'''

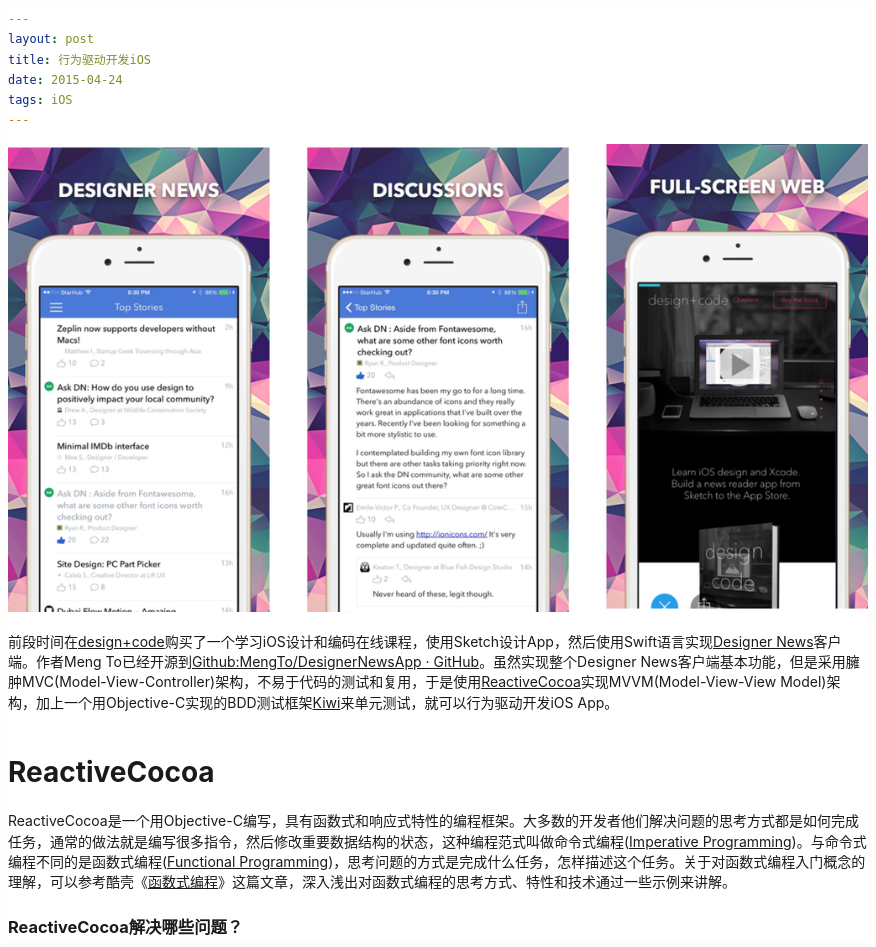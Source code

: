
 ```yaml
---
layout: post
title: 行为驱动开发iOS
date: 2015-04-24 
tags: iOS
---
```


![Designer News.png](/assets/images/2015/166109-09799d12cae59648.png)

前段时间在[design+code](https://designcode.io/iosdesign)购买了一个学习iOS设计和编码在线课程，使用Sketch设计App，然后使用Swift语言实现[Designer News](https://news.layervault.com)客户端。作者Meng To已经开源到[Github:MengTo/DesignerNewsApp · GitHub](https://github.com/MengTo/DesignerNewsApp)。虽然实现整个Designer News客户端基本功能，但是采用臃肿MVC(Model-View-Controller)架构，不易于代码的测试和复用，于是使用[ReactiveCocoa](https://github.com/ReactiveCocoa/ReactiveCocoa)实现MVVM(Model-View-View Model)架构，加上一个用Objective-C实现的BDD测试框架[Kiwi](https://github.com/kiwi-bdd/Kiwi)来单元测试，就可以行为驱动开发iOS App。

# ReactiveCocoa

ReactiveCocoa是一个用Objective-C编写，具有函数式和响应式特性的编程框架。大多数的开发者他们解决问题的思考方式都是如何完成任务，通常的做法就是编写很多指令，然后修改重要数据结构的状态，这种编程范式叫做命令式编程([Imperative Programming](http://en.wikipedia.org/wiki/Imperative_programming))。与命令式编程不同的是函数式编程([Functional Programming](http://en.wikipedia.org/wiki/Functional_programming))，思考问题的方式是完成什么任务，怎样描述这个任务。关于对函数式编程入门概念的理解，可以参考酷壳《[函数式编程](http://coolshell.cn/articles/10822.html)》这篇文章，深入浅出对函数式编程的思考方式、特性和技术通过一些示例来讲解。

### ReactiveCocoa解决哪些问题？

'''

Leave the images out. Set down all of the material above exactly.

• _Answer section_:
Source code

:
 ```yaml
---
layout: post
title: 行为驱动开发iOS
date: 2015-04-24 
tags: iOS
---
```


![Designer News.png](/assets/images/2015/166109-09799d12cae59648.png)

前段时间在[design+code](https://designcode.io/iosdesign)购买了一个学习iOS设计和编码在线课程，使用Sketch设计App，然后使用Swift语言实现[Designer News](https://news.layervault.com)客户端。作者Meng To已经开源到[Github:MengTo/DesignerNewsApp · GitHub](https://github.com/MengTo/DesignerNewsApp)。虽然实现整个Designer News客户端基本功能，但是采用臃肿MVC(Model-View-Controller)架构，不易于代码的测试和复用，于是使用[ReactiveCocoa](https://github.com/ReactiveCocoa/ReactiveCocoa)实现MVVM(Model-View-View Model)架构，加上一个用Objective-C实现的BDD测试框架[Kiwi](https://github.com/kiwi-bdd/Kiwi)来单元测试，就可以行为驱动开发iOS App。

# ReactiveCocoa

ReactiveCocoa是一个用Objective-C编写，具有函数式和响应式特性的编程框架。大多数的开发者他们解决问题的思考方式都是如何完成任务，通常的做法就是编写很多指令，然后修改重要数据结构的状态，这种编程范式叫做命令式编程([Imperative Programming](http://en.wikipedia.org/wiki/Imperative_programming))。与命令式编程不同的是函数式编程([Functional Programming](http://en.wikipedia.org/wiki/Functional_programming))，思考问题的方式是完成什么任务，怎样描述这个任务。关于对函数式编程入门概念的理解，可以参考酷壳《[函数式编程](http://coolshell.cn/articles/10822.html)》这篇文章，深入浅出对函数式编程的思考方式、特性和技术通过一些示例来讲解。

### ReactiveCocoa解决哪些问题？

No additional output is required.